CuTe: CUDA Template Library
CuTe (CUDA Templates) is the foundational abstraction layer introduced in CUTLASS 3.0. It provides powerful tools for describing and manipulating tensors of threads and data with compile-time layouts.
What is CuTe?
CuTe is a collection of C++ CUDA template abstractions for defining and operating on hierarchically multidimensional layouts of threads and data.

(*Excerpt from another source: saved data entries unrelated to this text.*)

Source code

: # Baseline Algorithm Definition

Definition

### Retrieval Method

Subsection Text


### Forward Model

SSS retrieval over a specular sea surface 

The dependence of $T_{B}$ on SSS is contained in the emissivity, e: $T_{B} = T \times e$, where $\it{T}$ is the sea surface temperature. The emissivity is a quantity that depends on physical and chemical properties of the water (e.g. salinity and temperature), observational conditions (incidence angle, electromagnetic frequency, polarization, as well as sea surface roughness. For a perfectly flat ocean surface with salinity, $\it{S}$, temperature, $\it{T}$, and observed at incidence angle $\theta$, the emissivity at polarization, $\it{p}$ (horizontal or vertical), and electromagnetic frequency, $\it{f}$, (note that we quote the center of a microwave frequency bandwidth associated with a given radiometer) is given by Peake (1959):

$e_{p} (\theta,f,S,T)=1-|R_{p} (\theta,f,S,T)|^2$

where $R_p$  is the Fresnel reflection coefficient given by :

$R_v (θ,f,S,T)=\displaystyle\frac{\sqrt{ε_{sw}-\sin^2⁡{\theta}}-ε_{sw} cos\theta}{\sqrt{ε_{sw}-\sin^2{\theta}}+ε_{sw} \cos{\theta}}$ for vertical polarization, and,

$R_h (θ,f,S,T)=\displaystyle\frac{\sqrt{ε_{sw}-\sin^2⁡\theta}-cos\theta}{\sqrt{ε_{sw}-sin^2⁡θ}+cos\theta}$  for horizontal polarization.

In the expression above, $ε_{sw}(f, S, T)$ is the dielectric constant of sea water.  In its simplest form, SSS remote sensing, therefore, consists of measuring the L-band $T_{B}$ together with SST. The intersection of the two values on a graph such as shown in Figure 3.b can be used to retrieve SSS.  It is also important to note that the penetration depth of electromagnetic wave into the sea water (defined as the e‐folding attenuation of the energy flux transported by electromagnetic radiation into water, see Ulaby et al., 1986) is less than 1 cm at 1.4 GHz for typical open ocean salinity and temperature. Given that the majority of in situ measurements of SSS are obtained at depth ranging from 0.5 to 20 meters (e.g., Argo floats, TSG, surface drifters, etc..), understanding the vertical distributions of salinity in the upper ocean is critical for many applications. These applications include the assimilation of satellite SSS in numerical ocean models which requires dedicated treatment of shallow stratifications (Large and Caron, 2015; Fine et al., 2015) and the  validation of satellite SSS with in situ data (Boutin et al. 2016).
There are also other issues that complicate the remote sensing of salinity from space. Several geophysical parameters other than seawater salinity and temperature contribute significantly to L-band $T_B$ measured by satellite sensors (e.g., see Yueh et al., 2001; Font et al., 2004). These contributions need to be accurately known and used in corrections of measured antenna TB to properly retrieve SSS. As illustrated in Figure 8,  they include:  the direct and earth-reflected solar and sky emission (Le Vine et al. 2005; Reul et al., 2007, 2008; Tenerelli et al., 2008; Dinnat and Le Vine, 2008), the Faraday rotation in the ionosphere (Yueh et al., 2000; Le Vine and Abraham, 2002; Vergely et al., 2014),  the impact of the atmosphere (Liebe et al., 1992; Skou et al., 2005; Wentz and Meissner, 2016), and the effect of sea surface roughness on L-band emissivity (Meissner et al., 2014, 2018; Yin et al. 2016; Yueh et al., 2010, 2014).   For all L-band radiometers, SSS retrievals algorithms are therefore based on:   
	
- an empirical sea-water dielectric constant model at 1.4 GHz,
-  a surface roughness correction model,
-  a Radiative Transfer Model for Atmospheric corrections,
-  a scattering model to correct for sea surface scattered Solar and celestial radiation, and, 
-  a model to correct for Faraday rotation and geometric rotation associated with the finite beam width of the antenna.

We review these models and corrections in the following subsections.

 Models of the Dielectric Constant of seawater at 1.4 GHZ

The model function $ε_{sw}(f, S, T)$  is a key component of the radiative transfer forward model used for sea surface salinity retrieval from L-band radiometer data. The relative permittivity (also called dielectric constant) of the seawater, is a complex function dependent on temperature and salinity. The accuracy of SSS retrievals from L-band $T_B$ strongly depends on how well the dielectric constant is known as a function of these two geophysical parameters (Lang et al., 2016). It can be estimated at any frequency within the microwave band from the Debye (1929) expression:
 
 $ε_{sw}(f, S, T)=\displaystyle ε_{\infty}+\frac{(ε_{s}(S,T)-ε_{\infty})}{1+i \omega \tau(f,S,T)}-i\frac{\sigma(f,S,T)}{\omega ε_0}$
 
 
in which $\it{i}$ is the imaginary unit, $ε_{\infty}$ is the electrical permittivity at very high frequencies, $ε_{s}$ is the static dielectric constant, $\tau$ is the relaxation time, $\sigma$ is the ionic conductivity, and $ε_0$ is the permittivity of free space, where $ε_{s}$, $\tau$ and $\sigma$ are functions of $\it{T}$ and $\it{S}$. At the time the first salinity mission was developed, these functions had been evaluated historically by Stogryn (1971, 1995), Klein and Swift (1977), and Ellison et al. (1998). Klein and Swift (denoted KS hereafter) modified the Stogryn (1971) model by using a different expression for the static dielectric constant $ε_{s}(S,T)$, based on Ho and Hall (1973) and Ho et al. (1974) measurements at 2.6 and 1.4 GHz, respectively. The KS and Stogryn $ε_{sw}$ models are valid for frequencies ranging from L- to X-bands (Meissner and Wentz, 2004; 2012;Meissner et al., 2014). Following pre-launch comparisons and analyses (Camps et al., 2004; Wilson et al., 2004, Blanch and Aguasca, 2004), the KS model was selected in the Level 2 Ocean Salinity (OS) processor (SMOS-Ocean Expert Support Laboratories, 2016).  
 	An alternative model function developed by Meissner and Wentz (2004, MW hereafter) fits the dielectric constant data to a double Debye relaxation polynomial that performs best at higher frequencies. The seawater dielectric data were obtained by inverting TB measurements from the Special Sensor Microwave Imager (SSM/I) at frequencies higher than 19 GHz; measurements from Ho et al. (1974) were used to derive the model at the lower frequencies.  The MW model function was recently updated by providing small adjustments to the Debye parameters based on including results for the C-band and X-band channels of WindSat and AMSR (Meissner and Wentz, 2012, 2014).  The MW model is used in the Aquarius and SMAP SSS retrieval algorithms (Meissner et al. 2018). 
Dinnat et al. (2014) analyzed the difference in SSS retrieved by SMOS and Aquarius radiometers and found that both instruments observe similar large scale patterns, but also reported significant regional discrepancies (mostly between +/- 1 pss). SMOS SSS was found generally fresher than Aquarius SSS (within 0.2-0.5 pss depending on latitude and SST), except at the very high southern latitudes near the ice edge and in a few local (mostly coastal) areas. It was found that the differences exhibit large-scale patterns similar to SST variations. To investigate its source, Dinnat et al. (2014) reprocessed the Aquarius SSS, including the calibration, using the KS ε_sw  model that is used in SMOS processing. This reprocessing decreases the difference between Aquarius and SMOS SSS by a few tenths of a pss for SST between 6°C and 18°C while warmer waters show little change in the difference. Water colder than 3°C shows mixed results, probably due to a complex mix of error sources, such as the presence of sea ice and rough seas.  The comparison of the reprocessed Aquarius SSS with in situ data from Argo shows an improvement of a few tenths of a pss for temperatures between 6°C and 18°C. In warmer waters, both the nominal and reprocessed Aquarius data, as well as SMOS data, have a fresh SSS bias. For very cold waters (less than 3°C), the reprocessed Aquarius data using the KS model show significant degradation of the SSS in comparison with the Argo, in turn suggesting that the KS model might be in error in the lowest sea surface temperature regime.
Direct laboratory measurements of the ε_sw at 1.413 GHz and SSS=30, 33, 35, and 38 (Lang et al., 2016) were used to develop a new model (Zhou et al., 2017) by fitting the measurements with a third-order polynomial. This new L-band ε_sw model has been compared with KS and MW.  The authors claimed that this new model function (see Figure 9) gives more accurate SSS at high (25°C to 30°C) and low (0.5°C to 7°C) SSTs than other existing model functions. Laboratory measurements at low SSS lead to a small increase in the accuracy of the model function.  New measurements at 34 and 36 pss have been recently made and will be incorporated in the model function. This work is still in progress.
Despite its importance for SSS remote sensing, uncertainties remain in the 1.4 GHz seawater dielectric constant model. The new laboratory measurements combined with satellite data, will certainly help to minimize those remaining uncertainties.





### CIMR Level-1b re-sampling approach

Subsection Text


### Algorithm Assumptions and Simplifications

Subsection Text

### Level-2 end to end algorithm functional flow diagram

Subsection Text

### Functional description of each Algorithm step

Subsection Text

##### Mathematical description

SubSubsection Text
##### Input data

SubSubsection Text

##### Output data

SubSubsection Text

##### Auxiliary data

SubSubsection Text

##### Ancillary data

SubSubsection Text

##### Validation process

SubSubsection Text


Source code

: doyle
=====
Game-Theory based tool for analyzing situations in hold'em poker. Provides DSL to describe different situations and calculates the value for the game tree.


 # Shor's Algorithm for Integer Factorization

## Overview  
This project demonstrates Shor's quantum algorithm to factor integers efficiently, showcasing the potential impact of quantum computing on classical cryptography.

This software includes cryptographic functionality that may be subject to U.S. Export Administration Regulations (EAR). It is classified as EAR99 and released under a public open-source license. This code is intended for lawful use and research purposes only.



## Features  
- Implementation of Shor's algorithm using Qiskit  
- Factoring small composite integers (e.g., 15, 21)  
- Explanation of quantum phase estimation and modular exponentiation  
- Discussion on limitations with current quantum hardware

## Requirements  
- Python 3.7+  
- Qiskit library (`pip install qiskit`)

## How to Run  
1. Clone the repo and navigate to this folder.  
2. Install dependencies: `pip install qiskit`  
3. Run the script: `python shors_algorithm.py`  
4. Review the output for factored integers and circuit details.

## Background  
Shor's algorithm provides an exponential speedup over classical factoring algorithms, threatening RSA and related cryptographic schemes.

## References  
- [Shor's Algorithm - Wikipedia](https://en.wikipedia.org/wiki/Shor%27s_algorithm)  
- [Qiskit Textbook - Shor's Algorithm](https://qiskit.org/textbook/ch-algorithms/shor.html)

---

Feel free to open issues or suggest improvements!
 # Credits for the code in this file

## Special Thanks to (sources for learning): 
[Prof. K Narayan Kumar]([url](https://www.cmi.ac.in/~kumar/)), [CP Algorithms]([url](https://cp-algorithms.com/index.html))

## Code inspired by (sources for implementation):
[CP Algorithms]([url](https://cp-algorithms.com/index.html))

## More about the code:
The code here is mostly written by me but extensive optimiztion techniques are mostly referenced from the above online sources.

It provides:
Layouts : Compile-time mappings from logical coordinates to linear indices
Tensors : Data structures combining engines (storage) with layouts
Algorithms : Operations on tensors (copy, GEMM, partition, etc.)
CuTe represents a paradigm shift in GPU programming - instead of manually computing indices and strides, you describe the logical structure of your data and let CuTe handle the mechanical bookkeeping.
Core Abstractions
Shapes and Strides
CuTe uses tuple-based shapes and strides to describe multidimensional data:
// Shape: logical size in each dimension
template < class ... Shapes >
using Shape = cute :: tuple <Shapes...>;
// Stride: memory offset between elements
template < class ... Strides >
using Stride = cute :: tuple <Strides...>;
// Coordinate: position within a shape
template < class ... Coords >
using Coord = cute :: tuple <Coords...>;
// Helper functions
auto shape = make_shape ( 128 , 128 ); // 2D shape
auto stride = make_stride ( 1 , 128 ); // Column-major
auto coord = make_coord ( 10 , 5 ); // Position (10, 5)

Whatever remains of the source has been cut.